PROBLEM TO WORK ON ▸ Your copy of the data should leave out the images and match everything else exactly.

-------- TASK INPUT

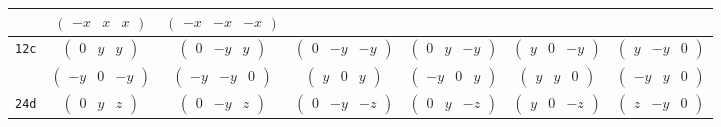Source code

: \documentclass[fleqn,9pt,landscape]{jsarticle}
\begin{document}
\begin{center}
\begin{longtable}{ccccccc}
& $ \begin{pmatrix} - x & x & x \end{pmatrix} $ & $ \begin{pmatrix} - x & - x & - x \end{pmatrix} $ & $  $ & $  $ & $  $ & $  $ \\ \hline
{\tt 12c} & $ \begin{pmatrix} 0 & y & y \end{pmatrix} $ & $ \begin{pmatrix} 0 & - y & y \end{pmatrix} $ & $ \begin{pmatrix} 0 & - y & - y \end{pmatrix} $ & $ \begin{pmatrix} 0 & y & - y \end{pmatrix} $ & $ \begin{pmatrix} y & 0 & - y \end{pmatrix} $ & $ \begin{pmatrix} y & - y & 0 \end{pmatrix} $ \\
& $ \begin{pmatrix} - y & 0 & - y \end{pmatrix} $ & $ \begin{pmatrix} - y & - y & 0 \end{pmatrix} $ & $ \begin{pmatrix} y & 0 & y \end{pmatrix} $ & $ \begin{pmatrix} - y & 0 & y \end{pmatrix} $ & $ \begin{pmatrix} y & y & 0 \end{pmatrix} $ & $ \begin{pmatrix} - y & y & 0 \end{pmatrix} $ \\ \hline
{\tt 24d} & $ \begin{pmatrix} 0 & y & z \end{pmatrix} $ & $ \begin{pmatrix} 0 & - y & z \end{pmatrix} $ & $ \begin{pmatrix} 0 & - y & - z \end{pmatrix} $ & $ \begin{pmatrix} 0 & y & - z \end{pmatrix} $ & $ \begin{pmatrix} y & 0 & - z \end{pmatrix} $ & $ \begin{pmatrix} z & - y & 0 \end{pmatrix} $ \\

\end{longtable}
\end{center}
\end{document}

----------------

EXERCISE ANSWER ▸
Source code

: \documentclass[fleqn,9pt,landscape]{jsarticle}
\begin{document}
\begin{center}
\begin{longtable}{ccccccc}
& $ \begin{pmatrix} - x & x & x \end{pmatrix} $ & $ \begin{pmatrix} - x & - x & - x \end{pmatrix} $ & $  $ & $  $ & $  $ & $  $ \\ \hline
{\tt 12c} & $ \begin{pmatrix} 0 & y & y \end{pmatrix} $ & $ \begin{pmatrix} 0 & - y & y \end{pmatrix} $ & $ \begin{pmatrix} 0 & - y & - y \end{pmatrix} $ & $ \begin{pmatrix} 0 & y & - y \end{pmatrix} $ & $ \begin{pmatrix} y & 0 & - y \end{pmatrix} $ & $ \begin{pmatrix} y & - y & 0 \end{pmatrix} $ \\
& $ \begin{pmatrix} - y & 0 & - y \end{pmatrix} $ & $ \begin{pmatrix} - y & - y & 0 \end{pmatrix} $ & $ \begin{pmatrix} y & 0 & y \end{pmatrix} $ & $ \begin{pmatrix} - y & 0 & y \end{pmatrix} $ & $ \begin{pmatrix} y & y & 0 \end{pmatrix} $ & $ \begin{pmatrix} - y & y & 0 \end{pmatrix} $ \\ \hline
{\tt 24d} & $ \begin{pmatrix} 0 & y & z \end{pmatrix} $ & $ \begin{pmatrix} 0 & - y & z \end{pmatrix} $ & $ \begin{pmatrix} 0 & - y & - z \end{pmatrix} $ & $ \begin{pmatrix} 0 & y & - z \end{pmatrix} $ & $ \begin{pmatrix} y & 0 & - z \end{pmatrix} $ & $ \begin{pmatrix} z & - y & 0 \end{pmatrix} $ \\

\end{longtable}
\end{center}
\end{document}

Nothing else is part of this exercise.